目前担任独立社工、为在囚人士及家属提供支援工作的刘家栋记得,他在2021年7月刑满出狱,在申请社工牌照续期的时候,等待了接近两个月的时候才获批续期。卡在中间的那段时间,刘家栋也担心过不能顺利续牌,“那时候更加未决定之后的方向。”
刘家栋告诉BBC中文,出狱之后,曾经有想过回到社福机构去工作,如果社工的牌照无法续期,在寻找工作方面也会比较困难,“如果不获批牌照,处于空窗期的那个阶段,可以肯定的是所有机构都不会够胆请你。”
最终,刘家栋的社工牌照顺利续期,但也无法再进入心仪的社福机构工作。在思考前路的过程中,看到在囚人士或家属有支援的需要,而坊间类似的支援亦愈来愈少,于是他决定离开社福界的体制,以独立社工的方式来继续从事其社工的工作。 “如果没有牌照之后,我便不能继续自称社工,但正在做的事情还是可以继续做。”
独立社工刘家栋。
他说,社工这个身份对他的生命而言很具意义,如果日后失去了社工牌照,失去了社工的身份,“都会感到相当可惜,因为之后不再是社工了,但没有了也没有办法。 ”他坦言若果这个情况最终真的出现,也只能接受和面对。
张志伟表示,过去也曾经收到一些社工的求助,因过去涉及一些案件,包括没有被起诉、或是经审讯后被判无罪,“或是有些被定罪但不用坐监,有时是坐完监之后出狱”,在申请注册或续期的时候,香港社工注册局会安排特别的会面,让涉事社工呈交相关资料及解释,然后再考虑其申请。

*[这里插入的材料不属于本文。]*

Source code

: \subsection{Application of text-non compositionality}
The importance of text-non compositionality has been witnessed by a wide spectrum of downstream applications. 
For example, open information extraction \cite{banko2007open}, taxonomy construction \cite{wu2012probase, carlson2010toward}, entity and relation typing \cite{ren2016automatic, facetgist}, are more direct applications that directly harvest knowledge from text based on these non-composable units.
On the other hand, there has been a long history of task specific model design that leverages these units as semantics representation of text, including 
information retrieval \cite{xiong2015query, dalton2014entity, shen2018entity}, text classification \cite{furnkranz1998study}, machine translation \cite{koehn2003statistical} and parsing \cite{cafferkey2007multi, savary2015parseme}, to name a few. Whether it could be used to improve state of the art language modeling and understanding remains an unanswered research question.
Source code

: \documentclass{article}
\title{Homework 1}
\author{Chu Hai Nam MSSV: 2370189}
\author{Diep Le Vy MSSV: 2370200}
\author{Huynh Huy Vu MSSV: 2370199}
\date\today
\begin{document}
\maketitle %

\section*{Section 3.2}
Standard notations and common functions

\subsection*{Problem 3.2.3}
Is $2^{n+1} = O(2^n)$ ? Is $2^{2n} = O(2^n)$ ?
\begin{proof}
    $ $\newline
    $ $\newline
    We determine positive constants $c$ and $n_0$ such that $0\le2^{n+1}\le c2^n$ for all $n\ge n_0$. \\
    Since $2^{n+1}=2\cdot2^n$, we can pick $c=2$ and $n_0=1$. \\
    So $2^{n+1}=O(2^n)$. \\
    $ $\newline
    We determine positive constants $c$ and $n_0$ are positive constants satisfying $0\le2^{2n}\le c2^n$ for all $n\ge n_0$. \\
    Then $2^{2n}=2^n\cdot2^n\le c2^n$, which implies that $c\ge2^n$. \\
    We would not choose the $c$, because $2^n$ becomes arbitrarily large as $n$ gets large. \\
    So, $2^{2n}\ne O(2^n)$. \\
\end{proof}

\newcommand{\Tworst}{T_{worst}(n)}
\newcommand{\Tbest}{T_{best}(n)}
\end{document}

由于社工注册制度需要每年续期,刘家栋指这对于以前曾涉及社运案件而留有案底的社工来说会有种迷茫的状态。过去几年有案底、能够获得续牌的社工,在新的香港社工注册局组成后,能否顺利续牌仍是未知之数。
社工的未来
从事残疾人士服务、于社福界工作了约四年的前线社工黄先生(化名)告诉BBC中文,在修例通过之后,他最先想到的是有刑事案底的社工日后是否仍然能够顺利注册的问题,“以前听得比较多的是有案底但也可以做社工,但未来能否做回社工可能会比较渺茫。”
黄先生记得,社福界过去有过一句这样的口号:“社工不是维稳的工具”。但自从进入了社福界别之后,在机构底下工作,他愈来愈有一种“帮政府去维持社会稳定”的感觉,很多时候的工作,都需要在配合政策的方向下去进行,“就是帮它去解决问题”。

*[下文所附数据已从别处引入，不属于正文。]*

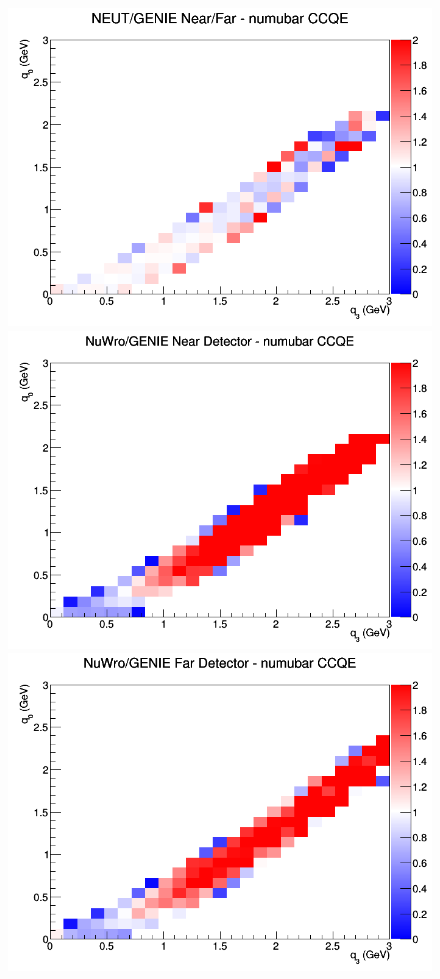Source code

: \begin{figure}[h]
\endminipage
{}
\includegraphics[width=\linewidth]{q0_q3/nominal/ratios/CCQE_NEUT_GENIE_numubar_NF_q3_q0.png}
\endminipage
\newline
{}
\includegraphics[width=\linewidth]{q0_q3/nominal/ratios/CCQE_NuWro_GENIE_numubar_near_q3_q0.png}
\endminipage
{}
\includegraphics[width=\linewidth]{q0_q3/nominal/ratios/CCQE_NuWro_GENIE_numubar_far_q3_q0.png}

\end{figure}
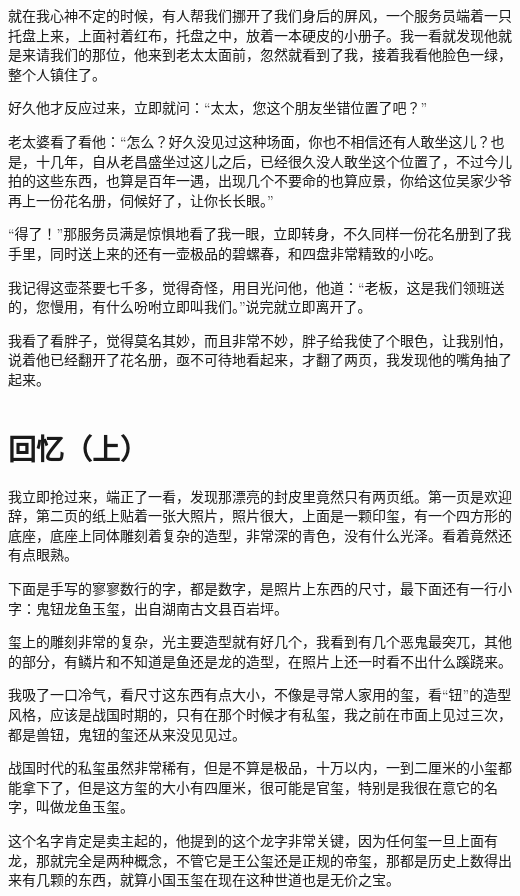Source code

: 就在我心神不定的时候，有人帮我们挪开了我们身后的屏风，一个服务员端着一只托盘上来，上面衬着红布，托盘之中，放着一本硬皮的小册子。我一看就发现他就是来请我们的那位，他来到老太太面前，忽然就看到了我，接着我看他脸色一绿，整个人镇住了。

好久他才反应过来，立即就问：“太太，您这个朋友坐错位置了吧？”

老太婆看了看他：“怎么？好久没见过这种场面，你也不相信还有人敢坐这儿？也是，十几年，自从老昌盛坐过这儿之后，已经很久没人敢坐这个位置了，不过今儿拍的这些东西，也算是百年一遇，出现几个不要命的也算应景，你给这位吴家少爷再上一份花名册，伺候好了，让你长长眼。”

“得了！”那服务员满是惊惧地看了我一眼，立即转身，不久同样一份花名册到了我手里，同时送上来的还有一壶极品的碧螺春，和四盘非常精致的小吃。

我记得这壶茶要七千多，觉得奇怪，用目光问他，他道：“老板，这是我们领班送的，您慢用，有什么吩咐立即叫我们。”说完就立即离开了。

我看了看胖子，觉得莫名其妙，而且非常不妙，胖子给我使了个眼色，让我别怕，说着他已经翻开了花名册，亟不可待地看起来，才翻了两页，我发现他的嘴角抽了起来。

\chapter{回忆（上）}

我立即抢过来，端正了一看，发现那漂亮的封皮里竟然只有两页纸。第一页是欢迎辞，第二页的纸上贴着一张大照片，照片很大，上面是一颗印玺，有一个四方形的底座，底座上同体雕刻着复杂的造型，非常深的青色，没有什么光泽。看着竟然还有点眼熟。

下面是手写的寥寥数行的字，都是数字，是照片上东西的尺寸，最下面还有一行小字：鬼钮龙鱼玉玺，出自湖南古文县百岩坪。

玺上的雕刻非常的复杂，光主要造型就有好几个，我看到有几个恶鬼最突兀，其他的部分，有鳞片和不知道是鱼还是龙的造型，在照片上还一时看不出什么蹊跷来。

我吸了一口冷气，看尺寸这东西有点大小，不像是寻常人家用的玺，看“钮”的造型风格，应该是战国时期的，只有在那个时候才有私玺，我之前在市面上见过三次，都是兽钮，鬼钮的玺还从来没见见过。

战国时代的私玺虽然非常稀有，但是不算是极品，十万以内，一到二厘米的小玺都能拿下了，但是这方玺的大小有四厘米，很可能是官玺，特别是我很在意它的名字，叫做龙鱼玉玺。

这个名字肯定是卖主起的，他提到的这个龙字非常关键，因为任何玺一旦上面有龙，那就完全是两种概念，不管它是王公玺还是正规的帝玺，那都是历史上数得出来有几颗的东西，就算小国玉玺在现在这种世道也是无价之宝。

早于2022年,政府修订《社会工作者注册条例》附表二的罪行,规定被裁定干犯任何危害国家安全罪行的人,不能担任或不能继续担任注册社工。黄先生指,过去几年从事社工工作也变愈得来愈小心,“我想现在基本上是绝口不提政治”,无论是与同事之间开玩笑、或是在办公桌上展示有关政治讯息的物件,黄先生都会尽量避免,“会否行差踏错就会容易被‘钉牌’呢?”

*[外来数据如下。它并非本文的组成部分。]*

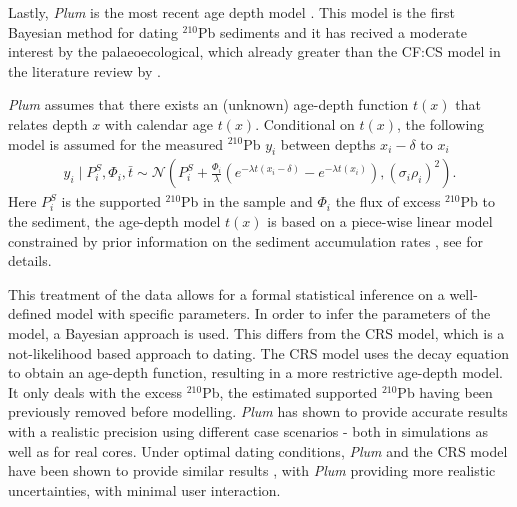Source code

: \documentclass [10pt] {article}
\begin{document}
Lastly, \textit{Plum} is the most recent age depth model \citep{Aquino2018}.
This model is the first Bayesian method for dating $^{210}$Pb sediments and it has recived a moderate interest by the palaeoecological, which already greater than the CF:CS model in the literature review by \citet{Courtney2019}.

\textit{Plum} assumes that there exists an (unknown) age-depth function $t(x)$ that relates depth $x$ with calendar age $t(x)$. 
Conditional on $t(x)$, the following model is assumed for the measured $^{210}$Pb $y_i$ between depths $x_i - \delta$ to $x_i$
\begin{eqnarray}
y_i\mid P^S_i, \Phi_i, \bar{t}\sim \mathcal{N} \left(P^S_i+\frac{\Phi_i}{\lambda} \left( e^{-\lambda t(x_i-\delta)} - e^{-\lambda t(x_i)} \right), (\sigma_i\rho_i)^2 \right). 
\end{eqnarray}
Here $P_i^S$ is the supported $^{210}$Pb in the sample and $\Phi_i$ the flux of excess $^{210}$Pb to the sediment, the age-depth model $t(x)$ is based on a piece-wise linear model constrained by prior information on the sediment accumulation rates  \citep{Blaauw2011}, see \citep{Aquino2018} for details.

This treatment of the data allows for a formal statistical inference on a well-defined model with specific parameters. 
In order to infer the parameters of the model, a Bayesian approach is used.
This differs from the CRS model, which is a not-likelihood based approach to dating.
The CRS model uses the decay equation to obtain an age-depth function, resulting in a more restrictive age-depth model. 
It only deals with the excess $^{210}$Pb, the estimated supported $^{210}$Pb having been previously removed before modelling.
\textit{Plum} has shown to provide accurate results with a realistic precision using different case scenarios \citep{Aquino2018,Aquino2020} - both in simulations as well as for real cores.
Under optimal dating conditions, \textit{Plum} and the CRS model have been shown to provide similar results \citep{Aquino2020}, with \textit{Plum} providing more realistic uncertainties, with minimal user interaction.
\end{document}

他说,最近一年的感觉来得更加强烈,即使在提供服务方面,说话都要变得特别小心,“尽量不要讲自己的立场出来,以免收到投诉。虽然目前还没有事情发生,但我的心里会这样的恐惧。”黄先生说,过往只会担心表达立场可能会引起争执,但在现在的环境下,变成了担心会否收到投诉、以及会否影响到现有的社工牌照。
现正就读社工系硕士课程的王晓琳(化名),表示在《社会工作者注册条例》修订期间,自己没有太过关注具体的内容,“知道有这件事,但没有深入去了解。”王晓琳目前在一间社福机构里面工作,她表示在目前的气候底下,基本上同事之间的谈话也不会触及到敏感的话题,“所有东西都是去政治化的。”
她并非不知道目前社福界的处境,也认知到对社工审查的收紧,但想起最初修读社工系的初心,“都是想跟人接触的时候,可以用一些辅导技巧,或很切身地去帮助一个人。”她认为即使目前环境出现这样的变化,但亦没有违背到她当初想要修读、成为一个社工的初心。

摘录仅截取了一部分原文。